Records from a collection

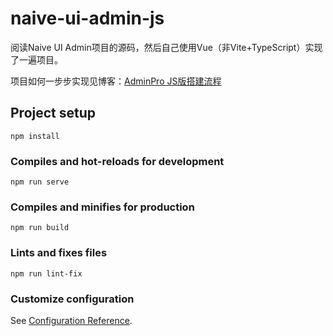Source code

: # naive-ui-admin-js

阅读Naive UI Admin项目的源码，然后自己使用Vue（非Vite+TypeScript）实现了一遍项目。

项目如何一步步实现见博客：<a href="https://sx-code.github.io/wiki/adminpro/01_introduce/index.html" target="_blank">AdminPro JS版搭建流程</a>

## Project setup
```
npm install
```

### Compiles and hot-reloads for development
```
npm run serve
```

### Compiles and minifies for production
```
npm run build
```

### Lints and fixes files
```
npm run lint-fix
```

### Customize configuration
See [Configuration Reference](https://cli.vuejs.org/config/).
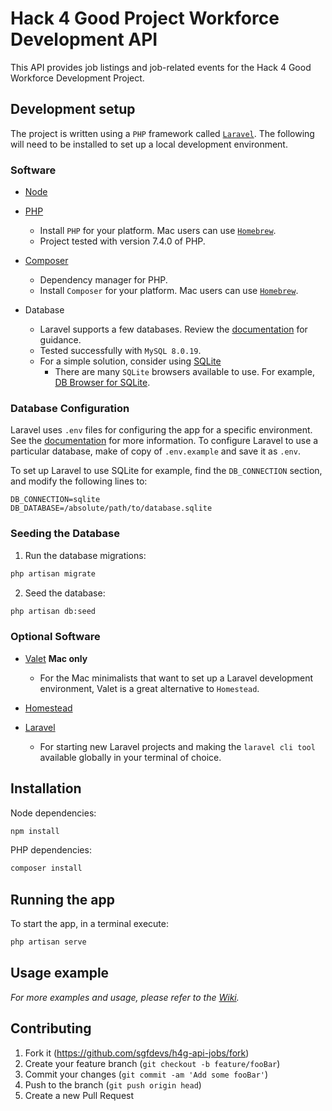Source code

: # Hack 4 Good Project Workforce Development API

This API provides job listings and job-related events for the Hack 4 Good Workforce Development Project.

## Development setup

The project is written using a `PHP` framework called [`Laravel`](https://laravel.com/). The following will need to be installed to set up a local development environment.

### Software

* [Node](https://nodejs.org/en/download/)

* [PHP](https://www.php.net/downloads)
  * Install `PHP` for your platform. Mac users can use [`Homebrew`](https://formulae.brew.sh/formula/php).
  * Project tested with version 7.4.0 of PHP.

* [Composer](https://getcomposer.org/download/)
  * Dependency manager for PHP.
  * Install `Composer` for your platform. Mac users can use [`Homebrew`](https://formulae.brew.sh/formula/composer).

* Database
  * Laravel supports a few databases. Review the [documentation](https://laravel.com/docs/5.8/database) for guidance.
  * Tested successfully with `MySQL 8.0.19`.
  * For a simple solution, consider using [SQLite](https://www.sqlite.org/download.html)
    * There are many `SQLite` browsers available to use. For example, [DB Browser for SQLite](https://sqlitebrowser.org/).

### Database Configuration

Laravel uses `.env` files for configuring the app for a specific environment. See the [documentation](https://laravel.com/docs/6.x/configuration) for more information. To configure Laravel to use a particular database, make of copy of `.env.example` and save it as `.env`.

To set up Laravel to use SQLite for example, find the `DB_CONNECTION` section, and modify the following lines to:

```
DB_CONNECTION=sqlite
DB_DATABASE=/absolute/path/to/database.sqlite
```

### Seeding the Database

1. Run the database migrations:

```sh
php artisan migrate
```

2. Seed the database:

```sh
php artisan db:seed
```

### Optional Software

* [Valet](https://laravel.com/docs/6.x/valet) **Mac only**
  * For the Mac minimalists that want to set up a Laravel development environment, Valet is a great alternative to `Homestead`.

* [Homestead](https://laravel.com/docs/6.x/homestead)

* [Laravel](https://laravel.com/docs/6.x#installing-laravel)
  * For starting new Laravel projects and making the `laravel cli tool` available globally in your terminal of choice.

## Installation

Node dependencies:
```sh
npm install
```

PHP dependencies:

```sh
composer install
```

## Running the app

To start the app, in a terminal execute:

```sh
php artisan serve
```

## Usage example

_For more examples and usage, please refer to the [Wiki](https://github.com/sgfdevs/h4g-api-jobs/wiki)._



## Contributing

1. Fork it (<https://github.com/sgfdevs/h4g-api-jobs/fork>)
2. Create your feature branch (`git checkout -b feature/fooBar`)
3. Commit your changes (`git commit -am 'Add some fooBar'`)
4. Push to the branch (`git push origin head`)
5. Create a new Pull Request
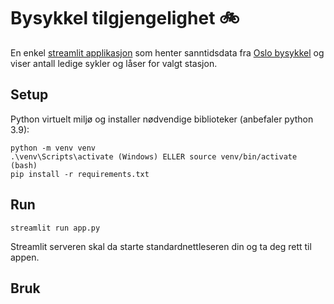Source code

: # Bysykkel tilgjengelighet 🚲
En enkel [streamlit applikasjon](https://github.com/streamlit/streamlit)  som henter sanntidsdata fra [Oslo bysykkel](https://oslobysykkel.no/apne-data/sanntid) og viser antall ledige sykler og låser for valgt stasjon. 

## Setup

Python virtuelt miljø og installer nødvendige biblioteker  (anbefaler python 3.9):

```
python -m venv venv
.\venv\Scripts\activate (Windows) ELLER source venv/bin/activate (bash)
pip install -r requirements.txt
```

## Run

```
streamlit run app.py
```

Streamlit serveren skal da starte standardnettleseren din og ta deg rett til appen.

## Bruk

▶ _Assignment_: Only lines with the word "Workforce" are wanted; pull each of them from the records.

▶ _Result_:
: # Hack 4 Good Project Workforce Development API
This API provides job listings and job-related events for the Hack 4 Good Workforce Development Project.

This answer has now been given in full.